Could you write out the listing below exactly as it stands, leaving out the pictures?

→ Excerpted records

+===+

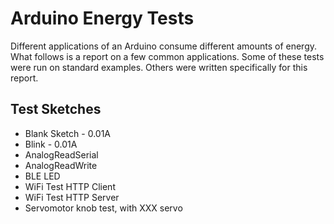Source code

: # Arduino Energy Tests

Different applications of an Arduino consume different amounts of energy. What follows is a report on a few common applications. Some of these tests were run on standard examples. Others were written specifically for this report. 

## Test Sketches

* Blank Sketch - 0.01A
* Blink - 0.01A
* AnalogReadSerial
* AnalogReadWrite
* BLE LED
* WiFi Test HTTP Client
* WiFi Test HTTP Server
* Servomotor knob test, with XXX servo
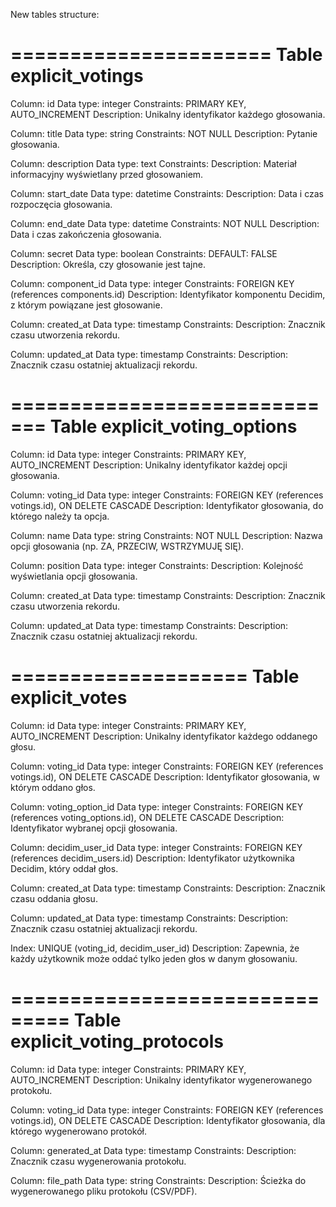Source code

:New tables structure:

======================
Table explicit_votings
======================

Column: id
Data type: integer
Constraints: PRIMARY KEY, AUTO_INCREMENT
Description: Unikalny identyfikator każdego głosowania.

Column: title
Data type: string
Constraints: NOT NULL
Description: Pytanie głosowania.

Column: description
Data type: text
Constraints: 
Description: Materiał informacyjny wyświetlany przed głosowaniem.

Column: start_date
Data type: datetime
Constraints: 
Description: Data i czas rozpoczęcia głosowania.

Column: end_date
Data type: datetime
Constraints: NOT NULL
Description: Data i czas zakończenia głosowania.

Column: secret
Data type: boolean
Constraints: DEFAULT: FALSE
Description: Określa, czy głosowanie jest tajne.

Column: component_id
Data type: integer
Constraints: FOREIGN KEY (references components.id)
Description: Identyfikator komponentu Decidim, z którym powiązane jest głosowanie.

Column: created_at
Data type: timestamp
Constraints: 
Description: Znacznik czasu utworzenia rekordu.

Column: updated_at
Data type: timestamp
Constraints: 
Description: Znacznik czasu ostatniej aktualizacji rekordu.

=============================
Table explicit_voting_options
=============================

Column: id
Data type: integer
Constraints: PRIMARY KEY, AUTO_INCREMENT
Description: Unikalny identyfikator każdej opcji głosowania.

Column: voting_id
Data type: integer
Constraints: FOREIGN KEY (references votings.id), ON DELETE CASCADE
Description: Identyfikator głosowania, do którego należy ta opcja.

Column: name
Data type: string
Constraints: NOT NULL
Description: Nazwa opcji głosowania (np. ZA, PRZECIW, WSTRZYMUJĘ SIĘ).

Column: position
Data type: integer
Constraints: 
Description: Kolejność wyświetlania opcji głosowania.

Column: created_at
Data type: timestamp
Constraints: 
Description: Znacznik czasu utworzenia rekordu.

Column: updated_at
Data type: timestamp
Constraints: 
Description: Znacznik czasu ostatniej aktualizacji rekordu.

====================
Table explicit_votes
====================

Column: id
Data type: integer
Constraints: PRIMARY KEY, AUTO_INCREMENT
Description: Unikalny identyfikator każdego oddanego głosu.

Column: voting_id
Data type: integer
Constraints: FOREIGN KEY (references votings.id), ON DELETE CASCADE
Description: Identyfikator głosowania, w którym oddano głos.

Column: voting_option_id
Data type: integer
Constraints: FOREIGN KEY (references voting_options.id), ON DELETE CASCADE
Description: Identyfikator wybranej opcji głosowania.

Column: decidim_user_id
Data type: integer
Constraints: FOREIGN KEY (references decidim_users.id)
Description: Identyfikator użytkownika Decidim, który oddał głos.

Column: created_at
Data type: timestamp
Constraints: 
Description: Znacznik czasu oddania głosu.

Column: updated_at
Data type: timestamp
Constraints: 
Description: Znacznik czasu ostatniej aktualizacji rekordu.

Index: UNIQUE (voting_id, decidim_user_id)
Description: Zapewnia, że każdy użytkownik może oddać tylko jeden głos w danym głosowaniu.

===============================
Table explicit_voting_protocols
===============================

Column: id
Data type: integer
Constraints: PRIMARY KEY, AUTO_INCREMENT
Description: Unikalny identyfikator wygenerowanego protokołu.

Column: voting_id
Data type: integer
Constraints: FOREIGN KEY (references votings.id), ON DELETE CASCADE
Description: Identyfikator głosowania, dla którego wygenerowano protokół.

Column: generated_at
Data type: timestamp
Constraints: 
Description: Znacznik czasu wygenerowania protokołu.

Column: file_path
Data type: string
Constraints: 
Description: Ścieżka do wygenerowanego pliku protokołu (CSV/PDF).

+===+

→ Exercise answer
Source code

: # Arduino Energy Tests

Different applications of an Arduino consume different amounts of energy. What follows is a report on a few common applications. Some of these tests were run on standard examples. Others were written specifically for this report. 

## Test Sketches

* Blank Sketch - 0.01A
* Blink - 0.01A
* AnalogReadSerial
* AnalogReadWrite
* BLE LED
* WiFi Test HTTP Client
* WiFi Test HTTP Server
* Servomotor knob test, with XXX servo
Source code

:New tables structure:

======================
Table explicit_votings
======================

Column: id
Data type: integer
Constraints: PRIMARY KEY, AUTO_INCREMENT
Description: Unikalny identyfikator każdego głosowania.

Column: title
Data type: string
Constraints: NOT NULL
Description: Pytanie głosowania.

Column: description
Data type: text
Constraints: 
Description: Materiał informacyjny wyświetlany przed głosowaniem.

Column: start_date
Data type: datetime
Constraints: 
Description: Data i czas rozpoczęcia głosowania.

Column: end_date
Data type: datetime
Constraints: NOT NULL
Description: Data i czas zakończenia głosowania.

Column: secret
Data type: boolean
Constraints: DEFAULT: FALSE
Description: Określa, czy głosowanie jest tajne.

Column: component_id
Data type: integer
Constraints: FOREIGN KEY (references components.id)
Description: Identyfikator komponentu Decidim, z którym powiązane jest głosowanie.

Column: created_at
Data type: timestamp
Constraints: 
Description: Znacznik czasu utworzenia rekordu.

Column: updated_at
Data type: timestamp
Constraints: 
Description: Znacznik czasu ostatniej aktualizacji rekordu.

=============================
Table explicit_voting_options
=============================

Column: id
Data type: integer
Constraints: PRIMARY KEY, AUTO_INCREMENT
Description: Unikalny identyfikator każdej opcji głosowania.

Column: voting_id
Data type: integer
Constraints: FOREIGN KEY (references votings.id), ON DELETE CASCADE
Description: Identyfikator głosowania, do którego należy ta opcja.

Column: name
Data type: string
Constraints: NOT NULL
Description: Nazwa opcji głosowania (np. ZA, PRZECIW, WSTRZYMUJĘ SIĘ).

Column: position
Data type: integer
Constraints: 
Description: Kolejność wyświetlania opcji głosowania.

Column: created_at
Data type: timestamp
Constraints: 
Description: Znacznik czasu utworzenia rekordu.

Column: updated_at
Data type: timestamp
Constraints: 
Description: Znacznik czasu ostatniej aktualizacji rekordu.

====================
Table explicit_votes
====================

Column: id
Data type: integer
Constraints: PRIMARY KEY, AUTO_INCREMENT
Description: Unikalny identyfikator każdego oddanego głosu.

Column: voting_id
Data type: integer
Constraints: FOREIGN KEY (references votings.id), ON DELETE CASCADE
Description: Identyfikator głosowania, w którym oddano głos.

Column: voting_option_id
Data type: integer
Constraints: FOREIGN KEY (references voting_options.id), ON DELETE CASCADE
Description: Identyfikator wybranej opcji głosowania.

Column: decidim_user_id
Data type: integer
Constraints: FOREIGN KEY (references decidim_users.id)
Description: Identyfikator użytkownika Decidim, który oddał głos.

Column: created_at
Data type: timestamp
Constraints: 
Description: Znacznik czasu oddania głosu.

Column: updated_at
Data type: timestamp
Constraints: 
Description: Znacznik czasu ostatniej aktualizacji rekordu.

Index: UNIQUE (voting_id, decidim_user_id)
Description: Zapewnia, że każdy użytkownik może oddać tylko jeden głos w danym głosowaniu.

===============================
Table explicit_voting_protocols
===============================

Column: id
Data type: integer
Constraints: PRIMARY KEY, AUTO_INCREMENT
Description: Unikalny identyfikator wygenerowanego protokołu.

Column: voting_id
Data type: integer
Constraints: FOREIGN KEY (references votings.id), ON DELETE CASCADE
Description: Identyfikator głosowania, dla którego wygenerowano protokół.

Column: generated_at
Data type: timestamp
Constraints: 
Description: Znacznik czasu wygenerowania protokołu.

Column: file_path
Data type: string
Constraints: 
Description: Ścieżka do wygenerowanego pliku protokołu (CSV/PDF).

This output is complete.